💾 Week 02 | Day 04
Data Reshaping: pandas to SQL

ME204 – Data Engineering for the Social World

Dr Jon Cardoso-Silva

24 July 2025

Yesterday’s Recap & Today’s Problem

Yesterday: You became experts at collecting data from APIs. You have posts and you have comments.

Today’s Question: How do we link them together to ask interesting questions?

The Challenge: From Separate Files to Connected Insights

Imagine you have two spreadsheets: posts.csv and comments.csv.

How do you find out which post titles get the most comments? You need to join them.

The `pandas` Way: `pd.merge()`

The Core Idea: Joining Tables

Before we write any code, let’s understand the concept. We have two tables, and we want to combine them based on a shared column.

posts

post_id	title
`p1`	First Post
`p2`	Second Post
`p3`	Third Post

comments

comment_id	post_id	comment_body
`c1`	`p1`	Great point!
`c2`	`p2`	I disagree…
`c3`	`p2`	Totally agree!
`c4`	`p3`	Interesting.

The Core Idea: Joining Tables

First, we identify the key that connects them. In this case, it’s post_id.

posts

post_id	title
`p1`	First Post
`p2`	Second Post
`p3`	Third Post

comments

comment_id	post_id	comment_body
`c1`	`p1`	Great point!
`c2`	`p2`	I disagree…
`c3`	`p2`	Totally agree!
`c4`	`p3`	Interesting.

The Core Idea: Joining Tables

Then, we match the rows where the keys are the same to create new, combined rows.

post_id	title	comment_id	comment_body
`p1`	First Post	`c1`	Great point!
`p2`	Second Post	`c2`	I disagree…
`p2`	Second Post	`c3`	Totally agree!
`p3`	Third Post	`c4`	Interesting.

This concept of “joining” is a fundamental, everyday task in data analysis.

Joins: The Daily Bread of Data Work

This “joining” concept you just learned isn’t some academic exercise. It’s the bread and butter of real-world data analysis.

Multiple Databases: In any organisation, customer data lives in one system, sales data in another, product data in a third. You join them constantly.
Multiple Spreadsheets: Marketing has their Excel file, Finance has theirs, Operations has another. Your job? Connect them to answer business questions.
Every Day, All Day: Data analysts spend enormous amounts of time combining datasets from different sources. It’s not optional—it’s core to the job.
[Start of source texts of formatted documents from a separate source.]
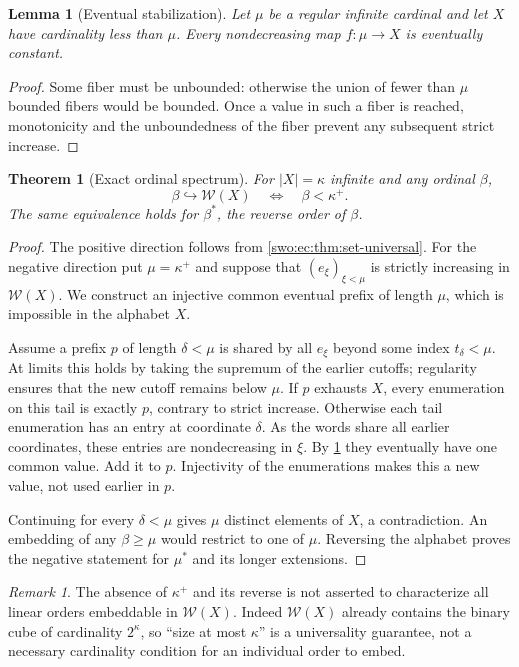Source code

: \documentclass[11pt]{article}
\newtheorem{theorem}{Theorem}[section]
\newtheorem{lemma}[lemma]{Lemma}
\theoremstyle{definition}
\theoremstyle{remark}
\newtheorem{remark}[remark]{Remark}
\newcommand{\WO}{\mathcal W}
\newcommand{\emb}{\hookrightarrow}
\begin{document}
\begin{lemma}[Eventual stabilization]\label{swo:ec:lem:stabilize}
Let $\mu$ be a regular infinite cardinal and let $X$ have cardinality
less than $\mu$. Every nondecreasing map $f:\mu\to X$ is eventually
constant.
\end{lemma}
\begin{proof}
Some fiber must be unbounded: otherwise the union of fewer than $\mu$
bounded fibers would be bounded. Once a value in such a fiber is reached,
monotonicity and the unboundedness of the fiber prevent any subsequent
strict increase.
\end{proof}

\begin{theorem}[Exact ordinal spectrum]\label{swo:ec:thm:ordinal-spectrum}
For $|X|=\kappa$ infinite and any ordinal $\beta$,
\[
 \beta\emb\WO(X)\quad\Longleftrightarrow\quad\beta<\kappa^+.
\]
The same equivalence holds for $\beta^*$, the reverse order of $\beta$.
\end{theorem}
\begin{proof}
The positive direction follows from \cref{swo:ec:thm:set-universal}.
For the negative direction put $\mu=\kappa^+$ and suppose that
$(e_\xi)_{\xi<\mu}$ is strictly increasing in $\WO(X)$. We construct an
injective common eventual prefix of length $\mu$, which is impossible
in the alphabet $X$.

Assume a prefix $p$ of length $\delta<\mu$ is shared by all $e_\xi$ beyond
some index $t_\delta<\mu$. At limits this holds by taking the supremum of
the earlier cutoffs; regularity ensures that the new cutoff remains below
$\mu$. If $p$ exhausts $X$, every enumeration on this tail is exactly $p$,
contrary to strict increase. Otherwise each tail enumeration has an entry
at coordinate $\delta$. As the words share all earlier coordinates,
these entries are nondecreasing in $\xi$. By \cref{swo:ec:lem:stabilize} they
eventually have one common value. Add it to $p$. Injectivity of the
enumerations makes this a new value, not used earlier in $p$.

Continuing for every $\delta<\mu$ gives $\mu$ distinct elements of $X$,
a contradiction. An embedding of any $\beta\ge\mu$ would restrict to
one of $\mu$. Reversing the alphabet proves the negative statement for
$\mu^*$ and its longer extensions.
\end{proof}

\begin{remark}\label{swo:ec:n4.6}
The absence of $\kappa^+$ and its reverse is not asserted to characterize
all linear orders embeddable in $\WO(X)$. Indeed $\WO(X)$ already contains
the binary cube of cardinality $2^\kappa$, so ``size at most $\kappa$'' is
a universality guarantee, not a necessary cardinality condition for an
individual order to embed.
\end{remark}
\end{document}
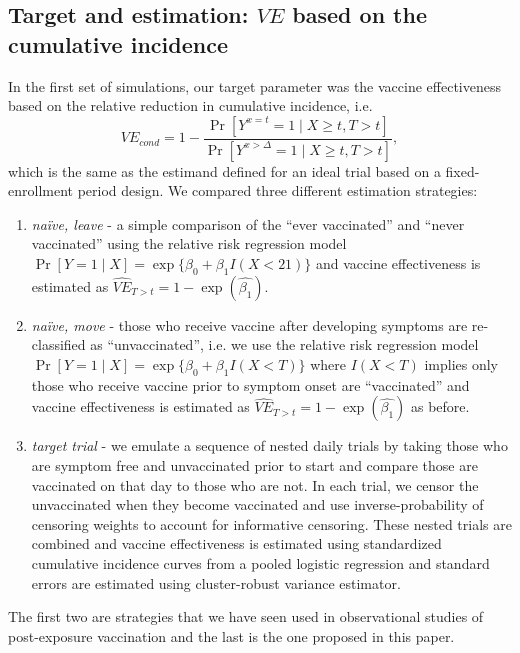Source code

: \begin{appendices}
\begin{refsection}
    \subsection{Target and estimation: $VE$ based on the cumulative incidence}
    In the first set of simulations, our target parameter was the vaccine effectiveness based on the relative reduction in cumulative incidence, i.e.
    $$
    VE_{cond} = 1 - \frac{\Pr[Y^{x = t} = 1 \mid X \geq t, T > t]}{\Pr[Y^{x > \Delta} = 1 \mid X \geq t, T > t]},
    $$
    which is the same as the estimand defined for an ideal trial based on a fixed-enrollment period design. We compared three different estimation strategies:
    \begin{enumerate}
        \item \textit{na\"{i}ve, leave} - a simple comparison of the ``ever vaccinated'' and ``never vaccinated'' using the relative risk regression model $\Pr[Y = 1 \mid X] = \operatorname{exp}\{\beta_0 + \beta_1 I(X < 21)\}$ and vaccine effectiveness is estimated as $\widehat{VE}_{T > t} = 1 - \exp(\widehat{\beta_1})$.
        \item \textit{na\"{i}ve, move} - those who receive vaccine after developing symptoms are re-classified as ``unvaccinated'', i.e. we use the relative risk regression model $\Pr[Y = 1 \mid X] = \operatorname{exp}\{\beta_0 + \beta_1 I(X < T)\}$ where $I(X<T)$ implies only those who receive vaccine prior to symptom onset are ``vaccinated'' and vaccine effectiveness is estimated as $\widehat{VE}_{T > t} = 1 - \exp(\widehat{\beta_1})$ as before.
        \item \textit{target trial} - we emulate a sequence of nested daily trials by taking those who are symptom free and unvaccinated prior to start and compare those are vaccinated on that day to those who are not. In each trial, we censor the unvaccinated when they become vaccinated and use inverse-probability of censoring weights to account for informative censoring. These nested trials are combined and vaccine effectiveness is estimated using standardized cumulative incidence curves from a pooled logistic regression and standard errors are estimated using cluster-robust variance estimator.
    \end{enumerate}
    The first two are strategies that we have seen used in observational studies of post-exposure vaccination and the last is the one proposed in this paper.


\end{refsection}
\end{appendices}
You already have a tool for this! pd.merge() is the pandas way of performing this operation.

# The pandas code
import pandas as pd

df_merged = pd.merge(
  df_posts, 
  df_comments, 
  on='post_id'
)

post_id	title	comment_id	comment_body
`p1`	First Post	`c1`	Great point!
`p2`	Second Post	`c2`	I disagree…
`p2`	Second Post	`c3`	Totally agree!
`p3`	Third Post	`c4`	Interesting.

But Here’s the Reality Check

pandas is excellent for Python users, but in the professional world of data analytics, SQL is the universal language.
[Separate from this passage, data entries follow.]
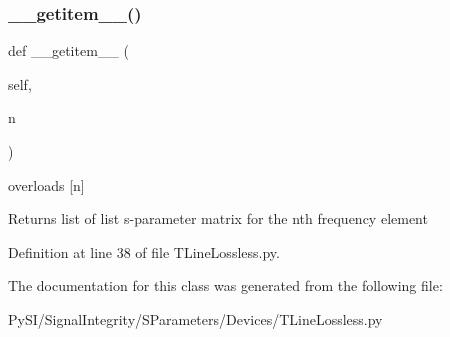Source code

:\subsubsection{\texorpdfstring{\+\_\+\+\_\+getitem\+\_\+\+\_\+()}{\_\_getitem\_\_()}}
{\footnotesize\ttfamily def \+\_\+\+\_\+getitem\+\_\+\+\_\+ (\begin{DoxyParamCaption}\item[{}]{self,  }\item[{}]{n }\end{DoxyParamCaption})}



overloads \mbox{[}n\mbox{]} 

\begin{DoxyReturn}{Returns}
list of list s-\/parameter matrix for the nth frequency element 
\end{DoxyReturn}


Definition at line 38 of file T\+Line\+Lossless.\+py.



The documentation for this class was generated from the following file\+:\begin{DoxyCompactItemize}
\item 
Py\+S\+I/\+Signal\+Integrity/\+S\+Parameters/\+Devices/T\+Line\+Lossless.\+py\end{DoxyCompactItemize}
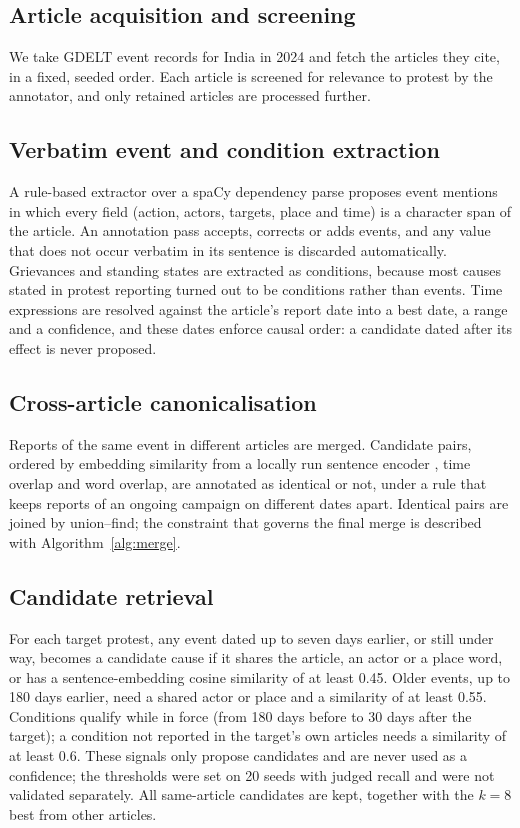 \documentclass[pdflatex,sn-basic,lineno]{sn-jnl}
\theoremstyle{thmstylethree}
\theoremstyle{thmstyleone}
\begin{document}
\subsection{Article acquisition and screening}
We take GDELT event records for India in 2024 and fetch the articles they cite, in a fixed,
seeded order. Each article is screened for relevance to protest by the annotator, and only
retained articles are processed further.

\subsection{Verbatim event and condition extraction}
A rule-based extractor over a spaCy dependency parse \citep{spacy} proposes event mentions in
which every field (action, actors, targets, place and time) is a character span of the article.
An annotation pass accepts, corrects or adds events, and any value that does not occur verbatim in
its sentence is discarded automatically. Grievances and standing states are extracted as
conditions, because most causes stated in protest reporting turned out to be conditions rather
than events. Time expressions are resolved against the article's report date into a best date, a
range and a confidence, and these dates enforce causal order: a candidate dated after its effect
is never proposed.

\subsection{Cross-article canonicalisation}
Reports of the same event in different articles are merged. Candidate pairs, ordered by embedding
similarity from a locally run sentence encoder \citep{sbert}, time overlap and word overlap, are
annotated as identical or not, under a rule that keeps reports of an ongoing campaign on different
dates apart. Identical pairs are joined by union--find; the constraint that governs the final
merge is described with Algorithm~\ref{alg:merge}.

\subsection{Candidate retrieval}
For each target protest, any event dated up to seven days earlier, or still under way, becomes a
candidate cause if it shares the article, an actor or a place word, or has a sentence-embedding
cosine similarity of at least 0.45. Older events, up to 180 days earlier, need a shared actor or
place and a similarity of at least 0.55. Conditions qualify while in force (from 180 days before
to 30 days after the target); a condition not reported in the target's own articles needs a
similarity of at least 0.6. These signals only propose candidates and are never used as a
confidence; the thresholds were set on 20 seeds with judged recall and were not validated
separately. All same-article candidates are kept, together with the $k=8$ best from other
articles.
\end{document}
Industry Standard: Data analysts, business analysts, data scientists, and even marketing managers use SQL daily.
Database Reality: Companies don’t store their billion-record datasets as CSV files. They use databases optimised for scale and performance.
Tool Agnostic: Whether you use Python, R, Tableau, Power BI, or Excel, they all speak SQL to databases.
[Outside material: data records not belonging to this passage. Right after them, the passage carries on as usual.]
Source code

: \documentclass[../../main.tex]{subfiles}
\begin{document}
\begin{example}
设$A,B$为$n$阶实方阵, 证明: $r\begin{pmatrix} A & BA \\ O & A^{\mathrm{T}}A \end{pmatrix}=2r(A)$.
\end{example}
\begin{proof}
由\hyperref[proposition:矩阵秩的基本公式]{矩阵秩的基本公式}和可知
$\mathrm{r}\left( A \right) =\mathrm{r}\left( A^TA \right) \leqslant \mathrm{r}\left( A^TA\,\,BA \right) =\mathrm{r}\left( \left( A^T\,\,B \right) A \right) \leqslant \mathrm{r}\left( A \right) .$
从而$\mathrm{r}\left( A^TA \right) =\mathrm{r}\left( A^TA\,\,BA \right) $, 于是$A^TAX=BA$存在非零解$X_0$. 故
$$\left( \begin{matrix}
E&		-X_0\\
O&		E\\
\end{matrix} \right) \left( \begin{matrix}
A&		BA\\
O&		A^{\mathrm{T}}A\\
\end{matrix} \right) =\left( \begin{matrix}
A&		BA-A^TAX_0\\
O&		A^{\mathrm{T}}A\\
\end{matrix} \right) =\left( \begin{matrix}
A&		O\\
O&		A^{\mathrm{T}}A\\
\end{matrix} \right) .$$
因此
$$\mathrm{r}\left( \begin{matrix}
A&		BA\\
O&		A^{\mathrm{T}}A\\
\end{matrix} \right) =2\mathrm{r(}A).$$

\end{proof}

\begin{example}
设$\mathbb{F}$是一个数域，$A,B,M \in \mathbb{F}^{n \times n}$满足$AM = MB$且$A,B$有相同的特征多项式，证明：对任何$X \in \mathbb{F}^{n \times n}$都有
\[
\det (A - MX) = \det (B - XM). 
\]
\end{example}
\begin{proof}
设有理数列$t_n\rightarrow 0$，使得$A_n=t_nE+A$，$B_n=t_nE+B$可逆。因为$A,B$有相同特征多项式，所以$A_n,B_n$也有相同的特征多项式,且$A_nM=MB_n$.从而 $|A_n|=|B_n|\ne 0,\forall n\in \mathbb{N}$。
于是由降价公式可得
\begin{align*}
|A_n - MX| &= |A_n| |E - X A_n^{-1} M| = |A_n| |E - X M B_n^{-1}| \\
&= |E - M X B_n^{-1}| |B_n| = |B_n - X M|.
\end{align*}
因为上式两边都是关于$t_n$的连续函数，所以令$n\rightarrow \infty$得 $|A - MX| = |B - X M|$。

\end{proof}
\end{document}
Think of it this way: pandas is like being fluent in English, but SQL is like knowing how to read—it’s fundamental.

How Databases Actually Work (The Magic Inside)

Databases don’t store data like we do with CSV files. They have sophisticated internal structures:

Strong Typing

Every column has a precise data type
VARCHAR(50) vs INTEGER vs DATETIME
Like numpy dtypes, but enforced rigorously

Optimised Storage

Data is stored in pages and blocks
Indexes make lookups lightning-fast
Query optimisers plan the most efficient execution

Keys and Relationships

Primary keys ensure uniqueness
Foreign keys enforce relationships
Think of pandas indexes, but with rules

ACID Properties

Atomicity, Consistency, Isolation, Durability
Like Git commits: changes are all-or-nothing
Multiple users can work simultaneously safely

The good news? You don’t need to understand the internals. Databases handle the complexity for you.

The Database Ecosystem

SQL is the standard language across all major database systems:

Relational Databases:

PostgreSQL (Open source, very popular)
MySQL (Web applications)
SQLite (What we’ll use - simple & portable)
SQL Server (Microsoft enterprise)
Oracle (Enterprise, expensive)

Cloud Databases:

BigQuery (Google Cloud)
Redshift (Amazon AWS)
Snowflake (Analytics-focused)
Azure SQL (Microsoft Cloud)

Different databases, same SQL language. Learn SQL once, use it everywhere.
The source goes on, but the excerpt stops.